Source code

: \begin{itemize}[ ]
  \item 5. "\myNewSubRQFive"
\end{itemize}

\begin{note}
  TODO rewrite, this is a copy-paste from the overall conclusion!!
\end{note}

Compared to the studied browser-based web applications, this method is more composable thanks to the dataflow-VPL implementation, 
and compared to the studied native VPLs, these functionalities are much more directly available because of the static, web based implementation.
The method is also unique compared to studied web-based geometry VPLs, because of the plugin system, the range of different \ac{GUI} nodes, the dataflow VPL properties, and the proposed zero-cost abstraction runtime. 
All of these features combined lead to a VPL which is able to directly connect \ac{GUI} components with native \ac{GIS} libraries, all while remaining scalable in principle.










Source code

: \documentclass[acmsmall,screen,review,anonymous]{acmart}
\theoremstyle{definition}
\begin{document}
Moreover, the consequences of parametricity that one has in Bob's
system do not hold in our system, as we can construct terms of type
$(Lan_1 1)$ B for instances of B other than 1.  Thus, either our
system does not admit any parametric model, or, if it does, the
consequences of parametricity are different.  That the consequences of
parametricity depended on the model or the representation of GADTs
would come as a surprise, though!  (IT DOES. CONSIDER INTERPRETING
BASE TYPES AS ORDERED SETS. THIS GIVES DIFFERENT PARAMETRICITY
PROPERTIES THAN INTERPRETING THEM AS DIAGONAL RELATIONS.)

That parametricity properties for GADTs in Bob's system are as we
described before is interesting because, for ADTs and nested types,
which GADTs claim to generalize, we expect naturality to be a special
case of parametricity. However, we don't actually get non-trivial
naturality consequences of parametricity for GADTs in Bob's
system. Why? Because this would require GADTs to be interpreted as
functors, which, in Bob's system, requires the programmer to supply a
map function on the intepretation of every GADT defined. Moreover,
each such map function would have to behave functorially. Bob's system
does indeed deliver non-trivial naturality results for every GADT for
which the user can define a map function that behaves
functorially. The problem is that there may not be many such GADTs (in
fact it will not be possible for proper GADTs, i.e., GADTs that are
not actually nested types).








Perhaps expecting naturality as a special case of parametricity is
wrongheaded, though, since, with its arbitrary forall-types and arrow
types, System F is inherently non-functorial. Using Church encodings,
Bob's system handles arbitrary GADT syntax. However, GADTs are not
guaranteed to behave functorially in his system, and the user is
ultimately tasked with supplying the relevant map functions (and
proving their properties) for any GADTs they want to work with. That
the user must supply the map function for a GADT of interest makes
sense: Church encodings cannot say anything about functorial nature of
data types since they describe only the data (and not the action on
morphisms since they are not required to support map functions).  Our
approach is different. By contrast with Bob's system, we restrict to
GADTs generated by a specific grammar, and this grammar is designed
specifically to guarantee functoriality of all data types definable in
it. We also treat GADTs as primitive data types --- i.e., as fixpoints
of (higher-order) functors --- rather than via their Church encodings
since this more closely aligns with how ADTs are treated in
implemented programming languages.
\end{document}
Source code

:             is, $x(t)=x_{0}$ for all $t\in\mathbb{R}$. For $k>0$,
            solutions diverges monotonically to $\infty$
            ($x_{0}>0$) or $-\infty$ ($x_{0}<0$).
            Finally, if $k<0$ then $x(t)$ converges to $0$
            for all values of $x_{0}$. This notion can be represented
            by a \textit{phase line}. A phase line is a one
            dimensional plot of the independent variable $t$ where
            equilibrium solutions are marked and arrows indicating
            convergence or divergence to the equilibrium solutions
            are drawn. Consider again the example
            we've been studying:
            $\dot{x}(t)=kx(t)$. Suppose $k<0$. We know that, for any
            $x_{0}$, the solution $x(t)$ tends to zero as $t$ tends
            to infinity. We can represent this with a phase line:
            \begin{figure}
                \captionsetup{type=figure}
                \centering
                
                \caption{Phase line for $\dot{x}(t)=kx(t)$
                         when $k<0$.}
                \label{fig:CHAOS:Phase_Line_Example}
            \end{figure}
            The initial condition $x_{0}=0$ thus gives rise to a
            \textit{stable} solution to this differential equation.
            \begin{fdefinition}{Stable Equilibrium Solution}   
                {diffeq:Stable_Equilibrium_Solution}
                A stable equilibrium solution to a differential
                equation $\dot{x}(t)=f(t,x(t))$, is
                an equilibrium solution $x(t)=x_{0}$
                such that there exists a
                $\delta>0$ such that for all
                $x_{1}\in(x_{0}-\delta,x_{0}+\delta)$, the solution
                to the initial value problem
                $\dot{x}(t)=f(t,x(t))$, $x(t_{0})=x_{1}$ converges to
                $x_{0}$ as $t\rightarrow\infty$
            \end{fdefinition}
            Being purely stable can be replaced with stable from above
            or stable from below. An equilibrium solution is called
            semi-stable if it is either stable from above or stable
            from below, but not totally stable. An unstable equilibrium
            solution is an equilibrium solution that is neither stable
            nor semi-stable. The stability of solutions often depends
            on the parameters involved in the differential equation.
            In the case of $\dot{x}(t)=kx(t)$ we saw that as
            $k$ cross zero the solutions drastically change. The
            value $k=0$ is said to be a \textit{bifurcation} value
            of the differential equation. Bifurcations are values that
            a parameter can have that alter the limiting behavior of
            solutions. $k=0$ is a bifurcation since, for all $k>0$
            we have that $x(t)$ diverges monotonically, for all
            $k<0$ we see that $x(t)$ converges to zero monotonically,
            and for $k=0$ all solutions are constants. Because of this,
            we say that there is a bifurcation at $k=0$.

|---|

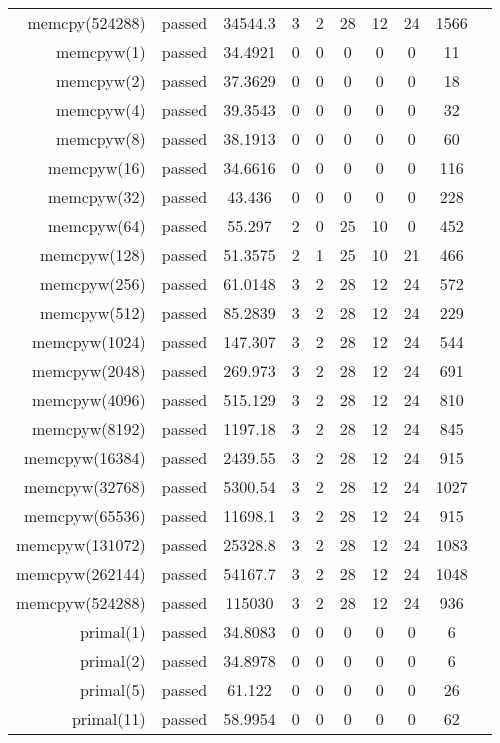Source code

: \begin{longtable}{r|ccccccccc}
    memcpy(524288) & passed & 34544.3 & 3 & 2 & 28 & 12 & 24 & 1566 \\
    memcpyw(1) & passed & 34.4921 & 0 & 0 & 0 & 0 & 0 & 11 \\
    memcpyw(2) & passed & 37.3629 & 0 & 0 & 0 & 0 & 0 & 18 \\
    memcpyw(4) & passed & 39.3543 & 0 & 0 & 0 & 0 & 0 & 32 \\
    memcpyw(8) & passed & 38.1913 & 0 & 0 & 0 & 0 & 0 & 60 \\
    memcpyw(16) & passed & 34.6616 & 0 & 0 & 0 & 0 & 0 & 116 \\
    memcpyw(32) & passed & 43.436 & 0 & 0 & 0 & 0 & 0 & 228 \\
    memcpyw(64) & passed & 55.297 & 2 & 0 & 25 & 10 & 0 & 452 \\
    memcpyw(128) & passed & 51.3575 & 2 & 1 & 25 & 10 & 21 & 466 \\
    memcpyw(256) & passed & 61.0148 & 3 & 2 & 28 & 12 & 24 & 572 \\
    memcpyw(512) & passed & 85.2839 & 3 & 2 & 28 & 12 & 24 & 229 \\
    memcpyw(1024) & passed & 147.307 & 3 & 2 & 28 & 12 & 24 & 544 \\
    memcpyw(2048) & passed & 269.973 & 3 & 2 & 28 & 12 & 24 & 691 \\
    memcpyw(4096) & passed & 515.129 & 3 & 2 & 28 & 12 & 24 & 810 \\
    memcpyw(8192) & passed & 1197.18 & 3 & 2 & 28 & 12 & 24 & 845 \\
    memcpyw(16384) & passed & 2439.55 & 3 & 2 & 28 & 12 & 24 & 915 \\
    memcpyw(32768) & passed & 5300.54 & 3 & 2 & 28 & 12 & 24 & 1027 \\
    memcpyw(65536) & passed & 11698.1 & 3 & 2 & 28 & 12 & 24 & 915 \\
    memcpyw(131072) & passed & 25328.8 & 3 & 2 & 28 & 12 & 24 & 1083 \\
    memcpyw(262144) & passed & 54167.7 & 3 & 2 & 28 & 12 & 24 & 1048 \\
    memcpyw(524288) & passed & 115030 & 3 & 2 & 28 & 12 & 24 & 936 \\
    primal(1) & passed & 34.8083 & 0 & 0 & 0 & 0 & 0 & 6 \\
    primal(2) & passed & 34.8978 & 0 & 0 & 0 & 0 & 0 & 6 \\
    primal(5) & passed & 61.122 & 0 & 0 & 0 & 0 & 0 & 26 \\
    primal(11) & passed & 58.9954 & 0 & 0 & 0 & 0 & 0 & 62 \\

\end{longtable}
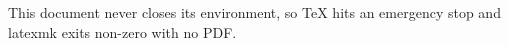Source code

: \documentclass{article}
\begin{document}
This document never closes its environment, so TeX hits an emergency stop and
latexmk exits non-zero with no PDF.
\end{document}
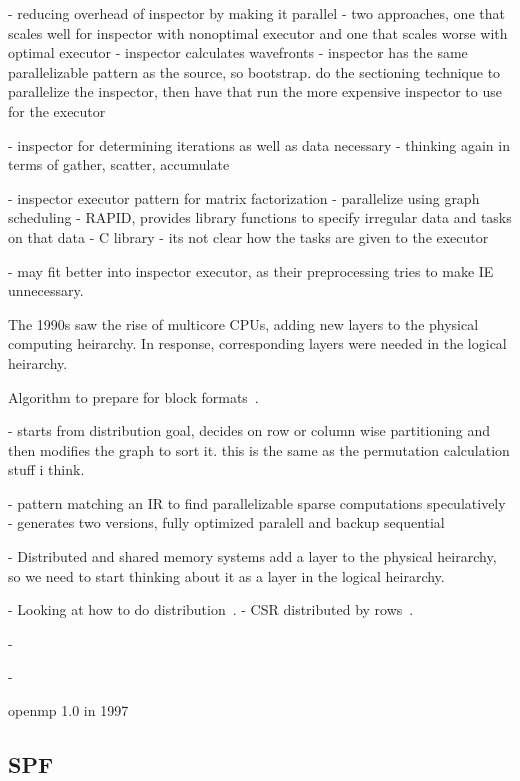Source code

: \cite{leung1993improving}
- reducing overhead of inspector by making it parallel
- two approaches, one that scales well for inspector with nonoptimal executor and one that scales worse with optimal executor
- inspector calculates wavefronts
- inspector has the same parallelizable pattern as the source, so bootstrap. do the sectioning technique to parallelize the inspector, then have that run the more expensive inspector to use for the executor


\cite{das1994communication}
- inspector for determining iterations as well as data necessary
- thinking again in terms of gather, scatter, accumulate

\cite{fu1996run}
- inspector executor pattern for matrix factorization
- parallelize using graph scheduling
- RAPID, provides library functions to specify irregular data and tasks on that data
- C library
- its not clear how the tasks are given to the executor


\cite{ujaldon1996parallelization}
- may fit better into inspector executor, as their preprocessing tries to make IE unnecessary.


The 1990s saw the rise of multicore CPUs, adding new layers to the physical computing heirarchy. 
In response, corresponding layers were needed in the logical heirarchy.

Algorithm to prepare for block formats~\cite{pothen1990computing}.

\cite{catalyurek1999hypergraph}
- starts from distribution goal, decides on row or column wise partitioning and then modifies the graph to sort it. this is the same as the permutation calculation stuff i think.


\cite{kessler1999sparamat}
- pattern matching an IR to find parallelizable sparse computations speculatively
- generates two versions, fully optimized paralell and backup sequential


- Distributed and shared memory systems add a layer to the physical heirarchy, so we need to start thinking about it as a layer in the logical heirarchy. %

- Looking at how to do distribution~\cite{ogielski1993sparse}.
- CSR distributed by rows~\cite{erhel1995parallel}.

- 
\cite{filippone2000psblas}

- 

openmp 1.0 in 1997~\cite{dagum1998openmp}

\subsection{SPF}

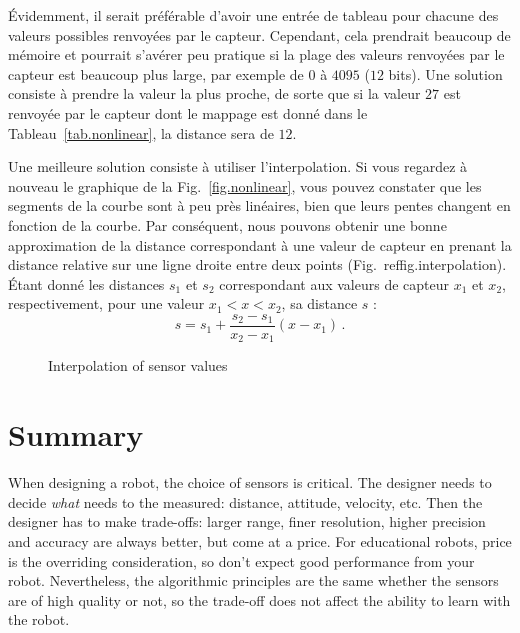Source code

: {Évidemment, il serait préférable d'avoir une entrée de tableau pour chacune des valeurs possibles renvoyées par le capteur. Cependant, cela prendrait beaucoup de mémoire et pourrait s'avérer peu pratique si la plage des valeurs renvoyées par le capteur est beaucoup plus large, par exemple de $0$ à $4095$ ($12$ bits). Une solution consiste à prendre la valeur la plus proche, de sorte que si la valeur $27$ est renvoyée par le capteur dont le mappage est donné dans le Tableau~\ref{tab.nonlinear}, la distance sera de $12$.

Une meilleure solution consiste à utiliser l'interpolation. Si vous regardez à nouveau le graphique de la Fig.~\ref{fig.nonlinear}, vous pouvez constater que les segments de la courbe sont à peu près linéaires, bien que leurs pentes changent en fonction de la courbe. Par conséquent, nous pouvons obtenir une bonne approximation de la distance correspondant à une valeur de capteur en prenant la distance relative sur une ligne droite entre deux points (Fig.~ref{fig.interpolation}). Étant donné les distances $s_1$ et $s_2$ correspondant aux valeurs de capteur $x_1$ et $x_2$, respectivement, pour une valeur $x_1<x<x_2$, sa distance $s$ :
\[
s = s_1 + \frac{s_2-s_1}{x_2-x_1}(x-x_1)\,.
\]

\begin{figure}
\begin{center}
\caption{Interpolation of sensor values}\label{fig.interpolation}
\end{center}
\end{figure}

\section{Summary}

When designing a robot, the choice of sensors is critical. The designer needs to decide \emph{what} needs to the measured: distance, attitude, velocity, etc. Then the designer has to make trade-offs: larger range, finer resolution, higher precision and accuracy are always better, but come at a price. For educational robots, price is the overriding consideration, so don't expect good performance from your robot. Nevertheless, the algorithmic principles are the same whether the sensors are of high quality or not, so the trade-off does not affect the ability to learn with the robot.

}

|---|

_TO DO_.
Whenever a line in the records above contains the string "every", copy that line.

_WRITTEN RESPONSE_.
map function on the intepretation of every GADT defined. Moreover,
does indeed deliver non-trivial naturality results for every GADT for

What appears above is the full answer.